Mr White had, amongst other things, used company funds to make payments towards several super-cars, an array of luxury holidays, personal payments towards living costs and the operation of a helicopter. The court found in earlier proceedings that Mr White was in breach of his duties resulting in an order to pay nearly one million pounds.
Mr White did not pay the judgment debt.
The director was the sole beneficiary of an occupational pension comprising a commercial property worth £800,000 which generated an income of £60,000 per annum. Central to this case was that the pension pot was derived entirely from funds provided by the company and as such, related directly to the court’s previous finding of misfeasance against the director.
Manolete therefore issued an application to compel Mr White to draw down his pension to satisfy the debt. He opposed saying, amongst other things, that the court could not make the order sought because of s91 of the Pensions Act 1995 (the “Act”) because the scheme was an occupational pension scheme and, due to his personal situation (the property was all that he had), the court should exercise its discretion in his favour.
As part of their claim Manolete relied on previous authority where the courts have ordered a defendant draw down their pension. The director however argued that s91 of the Act barred the court from making such an order in this case.
The court relied on the principle that debtors should not be allowed to hide assets in pension pots (as was established in Blight v Brewster) and that s91 of the Act did not prevent the court making that order. In the circumstances, it was just and equitable that the pension pot be drawn down to satisfy the debt, particularly since the debt was a direct result of the director’s misfeasance and the funds were entirely derived from company money.
An important consideration, when deciding whether to bring a claim against a former director and/or settle, is the ability of the director to pay. An IP has to weigh up the costs of bringing a claim and the potential returns to creditors against the litigation risk and ability of the director to pay even if the claim is successful.
Often, as with this case, an IP will assign a claim to a third party funder, but similar consideration will apply to the funder when deciding whether to take an assignment of the case.

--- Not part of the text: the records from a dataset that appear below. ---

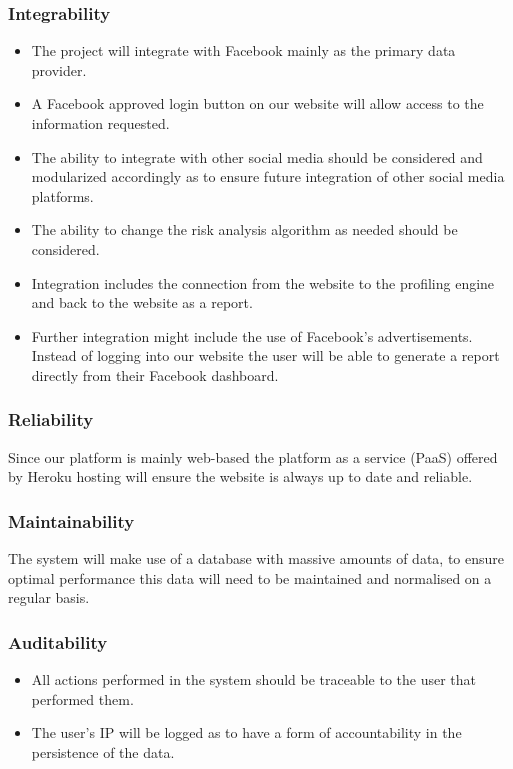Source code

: \documentclass{article}
\begin{document}
		\subsubsection{Integrability}
		\begin{itemize}
			\item The project will integrate with Facebook mainly as the primary data provider.
			\item A Facebook approved login button on our website will allow access to the information requested. 
			\item The ability to integrate with other social media should be considered and modularized accordingly as to ensure future integration of other social media platforms. 
		\item The ability to change the risk analysis algorithm as needed should be considered.
		\item Integration includes the connection from the website to the profiling engine and back to the website as a report.
		\item Further integration might include the use of Facebook's advertisements. Instead of logging into our website the user will be able to generate a report directly from their Facebook dashboard.
		\end{itemize}		
		\subsubsection{Reliability}
		Since our platform is mainly web-based the platform as a service (PaaS) offered by Heroku hosting will ensure the website is always up to date and reliable.
		\subsubsection{Maintainability}
		The system will make use of a database with massive amounts of data, to ensure optimal performance this data will need to be maintained and normalised on a regular basis.
		\subsubsection{Auditability}
		\begin{itemize}
			\item All actions performed in the system should be traceable to the user that performed them.
			\item The user's IP  will be logged as to have a form of accountability in the persistence of the data.
		\end{itemize}
\end{document}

This case is a helpful reminder that in corporate insolvencies, pensions pot might be available to satisfy a successful claim and should be taken into account when deciding whether to pursue a claim. Contrast this to the position in bankruptcy, where the bankrupt’s pension pot is protected.
Although this particular decision was fact specific, it is not unusual in misfeasance type cases to find that a director has used company monies to fund their lifestyle and when determining whether to exercise discretion to order that a pension pot is drawn down, that type of behaviour is likely to persuade the court to exercise its discretion to make such an order.